Dried vs. Canned: Which Beans Are More Sustainable?

posted in: Food and Beverage | 0

–“I was determined to know beans.Henry David Thoreau, Walden


Beans are as colorful as they are deliciousMy future wife and I cooked dried beans regularly in our early years together. We would soak them overnight, simmer them on the stove for two or three hours, and enjoy a nutritious, inexpensive meal that yielded plenty of leftovers. Once, I put on a pot of garbanzos and went out to run an errand, knowing I couldn’t overcook them but forgetting that boiling water evaporates. I returned to an apartment full of acrid smoke and chickpeas fused to the bottom of my thin-gauge pot. It took weeks to dispel the odor.


Eventually, Sue and I married, acquired “real” jobs, and took home real paychecks. For the first time, we had more money than time. Canned seemed a perfectly respectable substitute when we had beans, which was, frankly, not so much anymore. Besides, I convinced myself that the energy costs of boiling water for two hours was prohibitive and bad for the planet. Industrially cooked beans were much more efficient. But the cans, my sister-in-law challenged, what about the energy cost of the cans? But the taste, my friend’s foodie next-door neighbor objected, can’t you taste the difference? Clearly, I needed to examine these questions more closely.


Processing, Transportation, Preparation

The first thing to know about bean processing is that all beans, dried or canned, from the humblest pinto to the heirloomiest Flor de Durazno, are first dried. Canned beans are then rehydrated, blanched, and, yes, canned. This process uses much more energy than cleaning and packaging dried beans, usually in plastic bags. Environmentally conscious consumers can avoid plastic by shopping at stores with bulk sections and filling up reusable containers, whether plastic or otherwise. Either way, the transportation cost of dried beans is much lower than that of rehydrated beans floating in water and enclosed in metal. Up to the point of consumption, dried beans get the better part of the argument.

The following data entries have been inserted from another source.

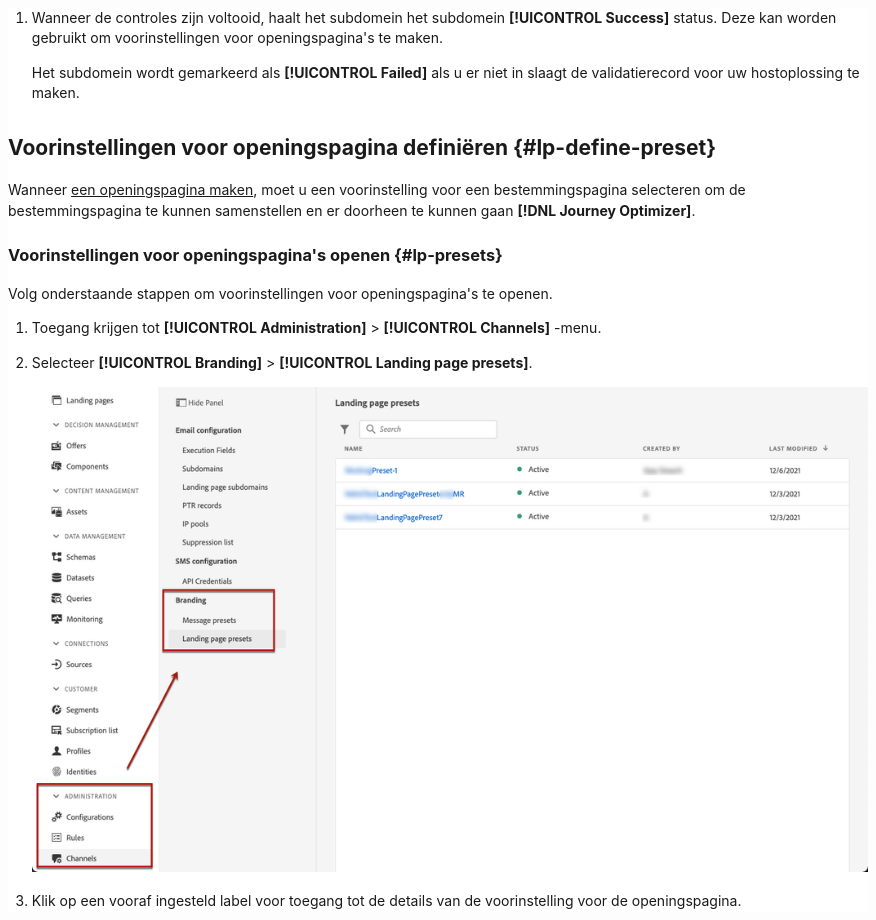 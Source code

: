 1. Wanneer de controles zijn voltooid, haalt het subdomein het subdomein **[!UICONTROL Success]** status. Deze kan worden gebruikt om voorinstellingen voor openingspagina&#39;s te maken.

   Het subdomein wordt gemarkeerd als **[!UICONTROL Failed]** als u er niet in slaagt de validatierecord voor uw hostoplossing te maken.

## Voorinstellingen voor openingspagina definiëren {#lp-define-preset}

Wanneer [een openingspagina maken](../landing-pages/create-lp.md#create-a-lp), moet u een voorinstelling voor een bestemmingspagina selecteren om de bestemmingspagina te kunnen samenstellen en er doorheen te kunnen gaan **[!DNL Journey Optimizer]**.

### Voorinstellingen voor openingspagina&#39;s openen {#lp-presets}

Volg onderstaande stappen om voorinstellingen voor openingspagina&#39;s te openen.

1. Toegang krijgen tot **[!UICONTROL Administration]** > **[!UICONTROL Channels]** -menu.

1. Selecteer **[!UICONTROL Branding]** > **[!UICONTROL Landing page presets]**.

   ![](assets/lp_presets-access.png)

1. Klik op een vooraf ingesteld label voor toegang tot de details van de voorinstelling voor de openingspagina.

But, it turns out my intuition about the inefficiency of home-cooking beans was correct. University of Bristol researchers showed that home cooking beans can take up to 11 times the energy as processing them industrially, enough to offset the transportation savings of dried beans. Was the dried vs. canned dilemma going to end in a toss-up?


Not All Beans Are Created Equal

Not in my house. In terms of our culinary habits, my wife and were coming down definitively on the side of dried beans. For, a couple of years ago, during the pandemic, that challenging sister-in-law above gave us a collection of Rancho Gordo beans for Christmas. The colorful legumes with evocative names (Alubia Blanca, Ayacote Morado) and, let’s face it, clever marketing, made cooking dried beans fun again. The consistency of texture (firm to the teeth, creamy on the palette) and flavor (mild, in the way of beans, yet subtly assertive) made eating them distinctly pleasurable.


I have discovered I positively like beans. I like the idea of them, the hearty simplicity of them. With beans on my plate, I am connected to the cowboy on the trail and the Languedoc peasant (without the accompanying deprivations and with my preferred seasonings from distant corners of the globe). Nutritionally, I know I am getting a sizeable fraction of my daily fiber requirement (which, in my case, is most certainly a requirement) and a sustainable source of protein, all at a reasonable price, even when they’re heirlooms.


And, because Rancho Gordo beans are fresher than commercial brands–have spent less time dried and bagged–they take less cooking time. (I overcooked my first batch of Alubia Blanca beans because I expected them to take more than forty-five minutes.) They don’t require overnight soaking, either (except perhaps with those pesky [black] garbanzos, which took me three hours and still weren’t quite soft enough). Reduced cooking time means reduced energy costs, perhaps by as much as half. I can save yet more by cooking larger quantities at a time and freezing batches for later use.


Decisions, Decisions

Rancho Gordo beans come at a premium, of course, about three times the price of regular store brands. We’re willing to pay the premium in our household on the assumption that a Royal Corona cassoulet, including the price of smoked sausage, is still cheaper than the typical chicken breast sauté. A more committed environmentalist might rather purchase from a local organic farm, or, better yet, grow her own in the backyard. All these choices involve resources of time and money. All of us face the same choices about how to utilize these resources to maximize both our pleasure and our sustainability. There are no easy answers.


I, for one, do not wish to know beans in the way Thoreau did (and the way Steve Sando of Rancho Gordo now does). I simply wish to enjoy them on my dinner table and heated up again for lunches. Cooking and eating fresher dried beans, such as those from Rancho Gordo, is the way my family has chosen to do that. (We use canned beans in the summer months when simmering a pot for an hour or more is simply unthinkable.) In the end, the question of dried vs. canned is not the crucial one. It is, rather: How can we reduce our consumption of animal protein?  Increasing our consumption of beans, whether canned or dried, is the most readily available answer. And a tasty one, too.